My work horse, 1989 d21 with a vg30i. Truck has 220k miles on it, about 10k ago I swapped the motor with a 88z31 motor(70k) but retained the stock d21 electro injection. Eliminated the egr and pump, added headers. Ran like a dream for a few thousand miles then all of a sudden the surging idle problem developed. I ran the codes, det sensor, maf sensor, cas codes came up. To my knowledge (and all datas too) the truck never came with a knock sensor but I added one and the code went away, maybe I'm wrong Idk. I replaced the maf with a used one due to the cost and that code disappeared as well. Replaced the entire dizzy with a z31 dizzy using a d21 cap and that code disappeared. The surging idle did not though. I checked the tps with a spare I had, nothing. If you leave it disconected the idle shoots to about 2k and no surge. Checked timing with a light, on the money. I changed the IAC valves with one I had from the z31 plenum (All data says they run the same current) No change. The air filter is clean. There is a bit of a gas smell in the exhaust although no smoke so its hard to tell if its running rich and I should replace the fpr or not because the egr and pump are gone. I have run the codes a few times as well as disconnected the bat to reset the ecu. I get no codes(before the reset of course). I also tapped both injectors and checked the current, they seem fine. I checked all the vac lines and sprayed around the entire tops end with carb cleaner to see if there was a leak, nothing. I discovered while checking around with the ohmeter that the mixture heater is not working. There has always been a blown fuseable link (since I bought the truck)that I paid no mind since everything seems to work, all date shows that is the heater. In the last month or so I have changed the ignition module and alt as well. 

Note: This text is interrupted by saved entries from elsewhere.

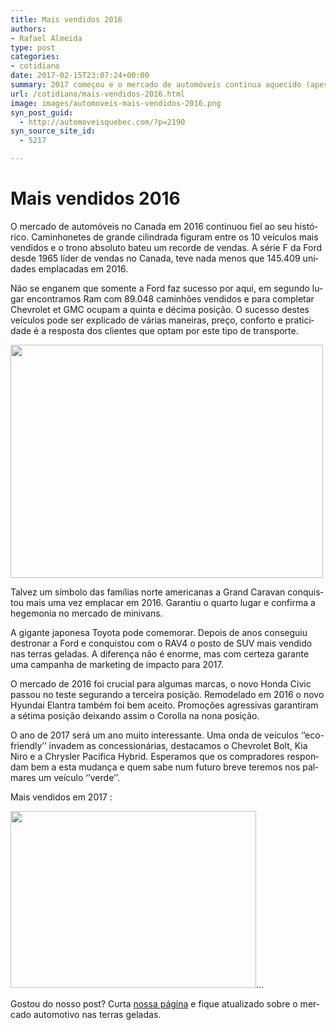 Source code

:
 ```yaml
---
title: Mais vendidos 2016
authors:
- Rafael Almeida
type: post
categories:
- cotidiano
date: 2017-02-15T23:07:24+00:00
summary: 2017 começou e o mercado de automóveis continua aquecido (apesar do inverno). Conheça quais foram os carros mais vendidos 2016 no Canadá
url: /cotidiano/mais-vendidos-2016.html
image: images/automoveis-mais-vendidos-2016.png
syn_post_guid:
  - http://automoveisquebec.com/?p=2190
syn_source_site_id:
  - 5217

---
```

# Mais vendidos 2016

<span lang="PT-BR">O mercado de automóveis no Canada em 2016 continuou fiel ao seu histórico. Caminhonetes de grande cilindrada figuram entre os 10 veículos mais vendidos e o trono absoluto bateu um recorde de vendas. A série F da Ford desde 1965 líder de vendas no Canada, teve nada menos que 145.409 unidades emplacadas em 2016. </span>

<span lang="PT-BR">Não se enganem que somente a Ford faz sucesso por aqui, em segundo lugar encontramos Ram com 89.048 caminhões vendidos e para completar Chevrolet et GMC ocupam a quinta e décima posição. O sucesso destes veículos pode ser explicado de várias maneiras, preço, conforto e praticidade é a resposta dos clientes que optam por este tipo de transporte.</span>

[<img src="http://automoveisquebec.com/wp-content/uploads/2017/02/2017-ford-f-150_100567017_m.jpg" alt="" width="500" height="373" />][1]

<span lang="PT-BR">Talvez um símbolo das famílias norte americanas a Grand Caravan conquistou mais uma vez emplacar em 2016. Garantiu o quarto lugar e confirma a hegemonia no mercado de minivans.</span>

<span lang="PT-BR">A gigante japonesa Toyota pode comemorar. Depois de anos conseguiu destronar a Ford e conquistou com o RAV4 o posto de SUV mais vendido nas terras geladas. A diferença não é enorme, mas com certeza garante uma campanha de marketing de impacto para 2017.</span>

<span lang="PT-BR">O mercado de 2016 foi crucial para algumas marcas, o novo Honda Civic passou no teste segurando a terceira posição. Remodelado em 2016 o novo Hyundai Elantra também foi bem aceito. Promoções agressivas garantiram a sétima posição deixando assim o Corolla na nona posição. </span>

<span lang="PT-BR">O ano de 2017 será um ano muito interessante. Uma onda de veículos ‘’eco-friendly’’ invadem as concessionárias, destacamos o Chevrolet Bolt, Kia Niro e a Chrysler Pacifica Hybrid. Esperamos que os compradores respondam bem a esta mudança e quem sabe num futuro breve teremos nos palmares um veículo ‘’verde’’.</span>

<span lang="PT-BR">Mais vendidos em 2017 :</span>

[<img src="http://automoveisquebec.com/wp-content/uploads/2017/02/21.jpg" alt="" width="393" height="283" />][2]…

<span lang="PT-BR">Gostou do nosso post? Curta <a href="http://www.automoveisquebec.com/" target="_blank">nossa página</a> e fique atualizado sobre o mercado automotivo nas terras geladas. </span>

 [1]: http://automoveisquebec.com/wp-content/uploads/2017/02/2017-ford-f-150_100567017_m.jpg
 [2]: http://automoveisquebec.com/wp-content/uploads/2017/02/21.jpg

The biggest lead on the prob I have to date is that I checked the chts resistance just to cross it off the list, it checked out and I said okay. Later that night I said well let me check the volts. Alldata calls for .1-.5 cold-hot, I assume thats a gradual change and as the voltage rises the idle will lower. When I checked it however I'm getting .1 .2 .3 .4 0, .1 .2 .3 .4 0 over and over in sync with the idle. So after that I took a trip to the junk yard and pulled a sensor of a van with a vg30e, I read its the same sensor maybe they are wrong but w/e the case when I plugged it in just to see if there was a change the idle shit to 2200 and the surge started again only now it was 2k-2.2k and the voltage too erratic to read. Idk what to think about that, or why the surge only happens after the truck begins to warm up. Does something over ride the chts when the engine is totally cold or for a certain time after start up? Could it be the chts and the one I got is just out of range? Idk, I am a decent mechanic but this has me totally stumped. 

So thats where I am at. I am thinking fpr but at this point or chts, with all I have checked and been through I am asking for advice 1st. Just about had it to be honest, feels like maybe something stupid I'm missing.

I know there are many knowledgeable people here and someone is bound to help so thank you VERY MUCH in advance.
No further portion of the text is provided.